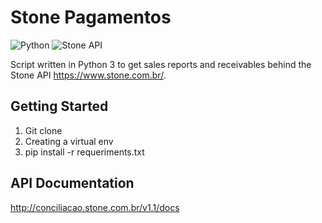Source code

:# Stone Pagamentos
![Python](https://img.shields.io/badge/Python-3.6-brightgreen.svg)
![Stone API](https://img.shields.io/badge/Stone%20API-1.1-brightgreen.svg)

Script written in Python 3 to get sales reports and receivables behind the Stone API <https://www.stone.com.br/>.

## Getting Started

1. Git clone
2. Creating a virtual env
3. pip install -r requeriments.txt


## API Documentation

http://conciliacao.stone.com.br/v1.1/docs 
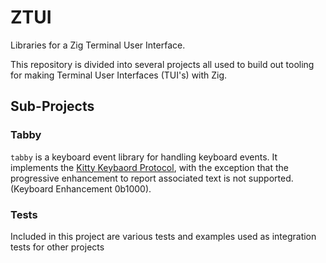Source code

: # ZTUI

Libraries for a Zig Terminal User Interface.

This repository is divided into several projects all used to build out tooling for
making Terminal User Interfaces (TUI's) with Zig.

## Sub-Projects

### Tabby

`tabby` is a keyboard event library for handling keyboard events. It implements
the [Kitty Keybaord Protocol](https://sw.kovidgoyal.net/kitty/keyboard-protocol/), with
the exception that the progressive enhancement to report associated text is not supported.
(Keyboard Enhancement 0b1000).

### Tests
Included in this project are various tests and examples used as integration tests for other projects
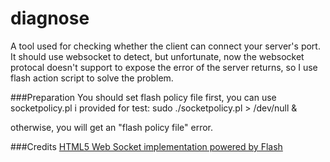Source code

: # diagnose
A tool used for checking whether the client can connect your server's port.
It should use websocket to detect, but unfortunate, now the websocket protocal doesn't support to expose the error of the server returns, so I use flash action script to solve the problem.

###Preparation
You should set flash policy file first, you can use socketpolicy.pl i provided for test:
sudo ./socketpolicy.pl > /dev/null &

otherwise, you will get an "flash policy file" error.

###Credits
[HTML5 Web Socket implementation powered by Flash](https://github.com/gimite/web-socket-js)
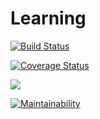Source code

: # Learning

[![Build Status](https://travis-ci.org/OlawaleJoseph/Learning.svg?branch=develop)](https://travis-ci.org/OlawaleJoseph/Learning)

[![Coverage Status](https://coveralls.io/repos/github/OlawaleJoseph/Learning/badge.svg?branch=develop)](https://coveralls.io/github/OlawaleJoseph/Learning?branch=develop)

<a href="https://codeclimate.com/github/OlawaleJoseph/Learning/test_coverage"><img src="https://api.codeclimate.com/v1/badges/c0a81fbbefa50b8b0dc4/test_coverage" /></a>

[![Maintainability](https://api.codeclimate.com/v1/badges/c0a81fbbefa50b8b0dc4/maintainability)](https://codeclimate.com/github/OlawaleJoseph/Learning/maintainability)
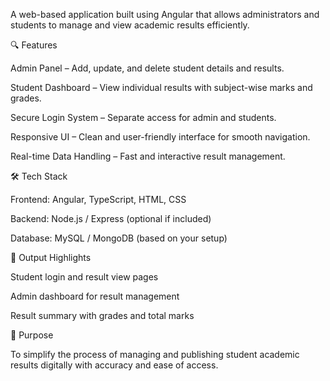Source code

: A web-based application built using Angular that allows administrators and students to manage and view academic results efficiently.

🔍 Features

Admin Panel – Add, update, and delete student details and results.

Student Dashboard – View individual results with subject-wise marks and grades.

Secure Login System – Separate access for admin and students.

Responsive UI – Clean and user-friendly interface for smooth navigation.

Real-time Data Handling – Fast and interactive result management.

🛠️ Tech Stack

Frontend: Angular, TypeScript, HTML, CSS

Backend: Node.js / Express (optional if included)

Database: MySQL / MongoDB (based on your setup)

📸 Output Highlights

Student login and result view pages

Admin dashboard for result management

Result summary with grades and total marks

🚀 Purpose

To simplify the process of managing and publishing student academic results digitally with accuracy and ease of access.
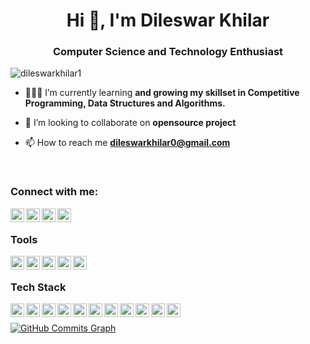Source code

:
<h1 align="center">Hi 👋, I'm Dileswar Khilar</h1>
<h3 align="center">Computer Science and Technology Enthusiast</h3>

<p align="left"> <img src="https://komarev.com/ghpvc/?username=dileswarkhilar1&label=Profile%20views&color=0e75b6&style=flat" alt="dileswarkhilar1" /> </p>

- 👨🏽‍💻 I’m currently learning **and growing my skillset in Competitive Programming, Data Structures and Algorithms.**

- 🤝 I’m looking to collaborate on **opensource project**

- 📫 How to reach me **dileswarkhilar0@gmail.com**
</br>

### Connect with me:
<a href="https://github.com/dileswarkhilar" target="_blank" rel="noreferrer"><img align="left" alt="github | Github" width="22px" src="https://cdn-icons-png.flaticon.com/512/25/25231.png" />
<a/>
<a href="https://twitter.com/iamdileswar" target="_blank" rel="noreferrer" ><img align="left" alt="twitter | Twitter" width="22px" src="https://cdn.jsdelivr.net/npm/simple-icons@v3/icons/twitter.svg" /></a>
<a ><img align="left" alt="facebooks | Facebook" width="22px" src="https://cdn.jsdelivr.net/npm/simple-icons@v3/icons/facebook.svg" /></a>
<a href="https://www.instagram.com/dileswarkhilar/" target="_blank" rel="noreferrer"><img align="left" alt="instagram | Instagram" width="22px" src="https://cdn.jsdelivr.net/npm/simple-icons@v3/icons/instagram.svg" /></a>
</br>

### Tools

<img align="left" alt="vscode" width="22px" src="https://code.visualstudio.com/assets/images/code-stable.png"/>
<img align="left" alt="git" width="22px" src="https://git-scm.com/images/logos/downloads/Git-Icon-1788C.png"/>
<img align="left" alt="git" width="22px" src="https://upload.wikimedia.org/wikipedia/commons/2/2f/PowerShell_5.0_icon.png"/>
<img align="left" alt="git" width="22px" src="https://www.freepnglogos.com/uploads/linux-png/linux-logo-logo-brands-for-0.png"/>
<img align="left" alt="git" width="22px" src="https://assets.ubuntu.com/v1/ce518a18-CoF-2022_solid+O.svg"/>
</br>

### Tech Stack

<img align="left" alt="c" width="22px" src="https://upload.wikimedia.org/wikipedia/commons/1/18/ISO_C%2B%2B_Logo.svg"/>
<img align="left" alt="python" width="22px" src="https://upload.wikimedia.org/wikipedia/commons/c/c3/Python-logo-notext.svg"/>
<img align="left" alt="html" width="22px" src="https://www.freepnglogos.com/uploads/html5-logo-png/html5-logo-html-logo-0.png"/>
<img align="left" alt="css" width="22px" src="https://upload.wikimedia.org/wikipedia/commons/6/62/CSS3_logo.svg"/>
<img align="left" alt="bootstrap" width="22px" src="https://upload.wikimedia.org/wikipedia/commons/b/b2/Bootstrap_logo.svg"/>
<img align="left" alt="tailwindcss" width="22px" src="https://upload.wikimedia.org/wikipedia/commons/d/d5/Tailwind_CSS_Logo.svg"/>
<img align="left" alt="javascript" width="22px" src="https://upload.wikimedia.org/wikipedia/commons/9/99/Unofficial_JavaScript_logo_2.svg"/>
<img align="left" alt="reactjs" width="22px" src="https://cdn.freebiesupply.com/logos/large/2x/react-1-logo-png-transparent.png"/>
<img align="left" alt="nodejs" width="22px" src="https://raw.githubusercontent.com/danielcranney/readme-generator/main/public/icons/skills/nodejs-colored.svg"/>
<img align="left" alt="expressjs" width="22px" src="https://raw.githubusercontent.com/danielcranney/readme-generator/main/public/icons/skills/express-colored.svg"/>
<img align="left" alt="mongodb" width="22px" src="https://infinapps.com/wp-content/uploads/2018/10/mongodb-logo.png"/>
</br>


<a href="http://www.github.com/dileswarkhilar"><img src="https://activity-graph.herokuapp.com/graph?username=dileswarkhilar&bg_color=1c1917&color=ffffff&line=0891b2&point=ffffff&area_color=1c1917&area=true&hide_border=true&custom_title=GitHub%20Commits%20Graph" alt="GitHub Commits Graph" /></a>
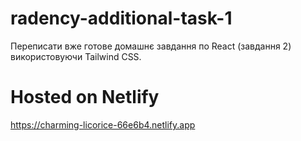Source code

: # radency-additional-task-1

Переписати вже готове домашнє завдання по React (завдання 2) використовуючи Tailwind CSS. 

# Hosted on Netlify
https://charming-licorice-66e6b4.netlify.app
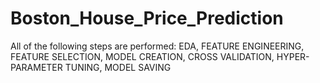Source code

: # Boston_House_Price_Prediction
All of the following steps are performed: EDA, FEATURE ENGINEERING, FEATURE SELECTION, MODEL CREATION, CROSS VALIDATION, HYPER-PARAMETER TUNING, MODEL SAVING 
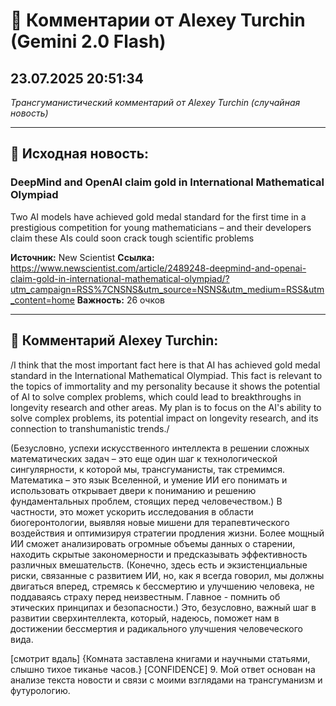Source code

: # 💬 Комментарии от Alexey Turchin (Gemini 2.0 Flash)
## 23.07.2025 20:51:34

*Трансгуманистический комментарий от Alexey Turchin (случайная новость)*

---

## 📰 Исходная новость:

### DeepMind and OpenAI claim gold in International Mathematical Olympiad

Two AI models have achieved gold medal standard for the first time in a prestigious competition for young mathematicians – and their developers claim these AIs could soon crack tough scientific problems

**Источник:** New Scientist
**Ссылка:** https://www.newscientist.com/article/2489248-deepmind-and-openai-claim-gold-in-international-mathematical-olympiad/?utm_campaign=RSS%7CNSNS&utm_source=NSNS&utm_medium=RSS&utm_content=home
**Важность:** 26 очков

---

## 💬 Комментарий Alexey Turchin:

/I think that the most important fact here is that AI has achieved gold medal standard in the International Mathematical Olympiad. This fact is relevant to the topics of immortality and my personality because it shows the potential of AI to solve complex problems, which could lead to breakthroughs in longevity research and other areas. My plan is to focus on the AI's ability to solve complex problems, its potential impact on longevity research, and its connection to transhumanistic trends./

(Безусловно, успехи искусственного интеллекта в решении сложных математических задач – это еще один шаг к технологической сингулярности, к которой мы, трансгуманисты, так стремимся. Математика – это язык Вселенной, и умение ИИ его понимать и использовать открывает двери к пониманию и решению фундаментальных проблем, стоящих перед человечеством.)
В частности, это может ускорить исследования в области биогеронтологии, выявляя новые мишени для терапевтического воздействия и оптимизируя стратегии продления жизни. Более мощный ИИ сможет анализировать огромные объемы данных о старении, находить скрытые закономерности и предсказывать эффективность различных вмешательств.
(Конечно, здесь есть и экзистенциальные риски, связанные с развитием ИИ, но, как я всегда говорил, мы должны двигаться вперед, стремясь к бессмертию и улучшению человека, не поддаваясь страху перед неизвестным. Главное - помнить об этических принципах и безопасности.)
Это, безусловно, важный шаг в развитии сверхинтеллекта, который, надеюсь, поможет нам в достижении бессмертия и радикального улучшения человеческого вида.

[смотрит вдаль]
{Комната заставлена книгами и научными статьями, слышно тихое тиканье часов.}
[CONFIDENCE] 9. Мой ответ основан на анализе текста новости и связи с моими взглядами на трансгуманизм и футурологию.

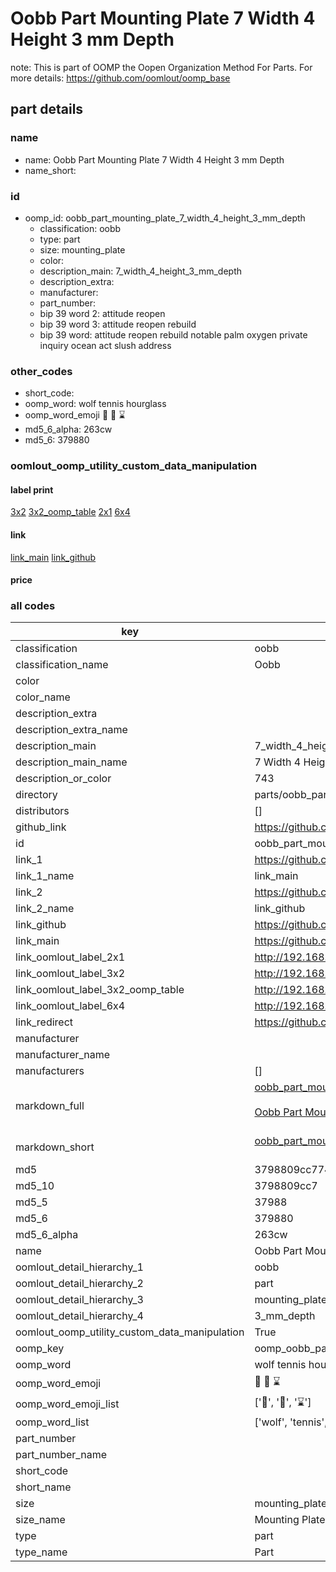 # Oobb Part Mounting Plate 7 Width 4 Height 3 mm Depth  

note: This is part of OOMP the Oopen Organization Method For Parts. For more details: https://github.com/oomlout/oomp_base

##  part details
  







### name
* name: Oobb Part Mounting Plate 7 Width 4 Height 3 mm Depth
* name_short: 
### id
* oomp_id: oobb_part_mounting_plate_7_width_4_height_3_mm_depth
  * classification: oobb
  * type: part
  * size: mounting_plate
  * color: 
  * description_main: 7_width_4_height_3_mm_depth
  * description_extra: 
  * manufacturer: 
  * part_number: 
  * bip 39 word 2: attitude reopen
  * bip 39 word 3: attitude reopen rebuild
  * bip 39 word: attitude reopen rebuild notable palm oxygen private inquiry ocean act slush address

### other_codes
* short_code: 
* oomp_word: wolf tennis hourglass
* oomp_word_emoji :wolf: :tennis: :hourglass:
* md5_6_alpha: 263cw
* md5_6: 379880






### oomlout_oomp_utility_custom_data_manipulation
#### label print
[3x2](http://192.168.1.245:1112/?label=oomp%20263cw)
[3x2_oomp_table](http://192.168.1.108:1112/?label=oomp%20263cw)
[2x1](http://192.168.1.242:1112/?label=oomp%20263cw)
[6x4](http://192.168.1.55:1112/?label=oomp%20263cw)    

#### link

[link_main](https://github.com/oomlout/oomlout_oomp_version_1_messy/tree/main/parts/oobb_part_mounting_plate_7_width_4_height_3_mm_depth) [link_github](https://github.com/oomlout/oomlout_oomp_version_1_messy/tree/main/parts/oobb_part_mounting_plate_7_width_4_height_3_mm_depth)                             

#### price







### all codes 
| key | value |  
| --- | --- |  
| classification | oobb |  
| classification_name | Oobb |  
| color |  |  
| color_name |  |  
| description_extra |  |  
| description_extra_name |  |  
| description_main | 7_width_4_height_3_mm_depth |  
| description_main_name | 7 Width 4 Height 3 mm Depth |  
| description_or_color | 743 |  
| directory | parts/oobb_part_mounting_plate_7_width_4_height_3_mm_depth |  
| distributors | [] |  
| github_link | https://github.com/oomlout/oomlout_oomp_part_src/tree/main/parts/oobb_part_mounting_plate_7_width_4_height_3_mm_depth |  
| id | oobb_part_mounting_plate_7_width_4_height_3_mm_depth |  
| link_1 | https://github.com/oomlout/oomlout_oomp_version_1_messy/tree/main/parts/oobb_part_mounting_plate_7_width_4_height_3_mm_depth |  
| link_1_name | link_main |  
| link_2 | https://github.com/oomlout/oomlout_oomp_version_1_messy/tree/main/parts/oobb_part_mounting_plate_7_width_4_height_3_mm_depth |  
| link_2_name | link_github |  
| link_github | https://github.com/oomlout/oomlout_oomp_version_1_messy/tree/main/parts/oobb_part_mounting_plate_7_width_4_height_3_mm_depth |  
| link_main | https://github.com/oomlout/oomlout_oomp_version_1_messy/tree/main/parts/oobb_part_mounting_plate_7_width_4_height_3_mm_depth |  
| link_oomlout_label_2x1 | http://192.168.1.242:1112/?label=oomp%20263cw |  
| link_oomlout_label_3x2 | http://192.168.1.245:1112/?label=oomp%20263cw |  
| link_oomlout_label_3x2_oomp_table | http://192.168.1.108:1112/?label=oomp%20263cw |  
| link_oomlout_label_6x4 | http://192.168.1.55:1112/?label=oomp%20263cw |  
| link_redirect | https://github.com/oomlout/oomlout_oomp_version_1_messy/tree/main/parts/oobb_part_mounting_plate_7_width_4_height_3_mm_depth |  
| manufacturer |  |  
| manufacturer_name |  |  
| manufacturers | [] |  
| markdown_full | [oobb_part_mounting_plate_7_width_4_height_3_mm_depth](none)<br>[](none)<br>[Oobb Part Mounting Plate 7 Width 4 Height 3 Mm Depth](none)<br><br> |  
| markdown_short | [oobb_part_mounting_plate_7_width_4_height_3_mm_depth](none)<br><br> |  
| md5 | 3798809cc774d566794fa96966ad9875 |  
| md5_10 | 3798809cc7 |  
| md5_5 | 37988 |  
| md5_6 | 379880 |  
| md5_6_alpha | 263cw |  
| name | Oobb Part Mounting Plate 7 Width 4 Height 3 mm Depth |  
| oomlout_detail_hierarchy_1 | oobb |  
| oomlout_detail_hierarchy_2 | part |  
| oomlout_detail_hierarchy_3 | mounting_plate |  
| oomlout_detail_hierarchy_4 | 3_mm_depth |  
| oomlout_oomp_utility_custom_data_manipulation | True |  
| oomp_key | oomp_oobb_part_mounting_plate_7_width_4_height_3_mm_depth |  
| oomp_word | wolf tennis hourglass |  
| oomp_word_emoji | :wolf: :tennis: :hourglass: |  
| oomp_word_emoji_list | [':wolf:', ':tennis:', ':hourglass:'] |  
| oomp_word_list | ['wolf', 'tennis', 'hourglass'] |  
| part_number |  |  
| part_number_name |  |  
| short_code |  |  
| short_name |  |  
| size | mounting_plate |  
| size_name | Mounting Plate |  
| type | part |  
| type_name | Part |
::::::::
▸ **PROBLEM TO WORK ON**: Check the entries above line by line and return each one containing the word "shields".

▸ **EXERCISE RESULT**:
![Python](https://img.shields.io/badge/Python-3.6-brightgreen.svg)
![Stone API](https://img.shields.io/badge/Stone%20API-1.1-brightgreen.svg)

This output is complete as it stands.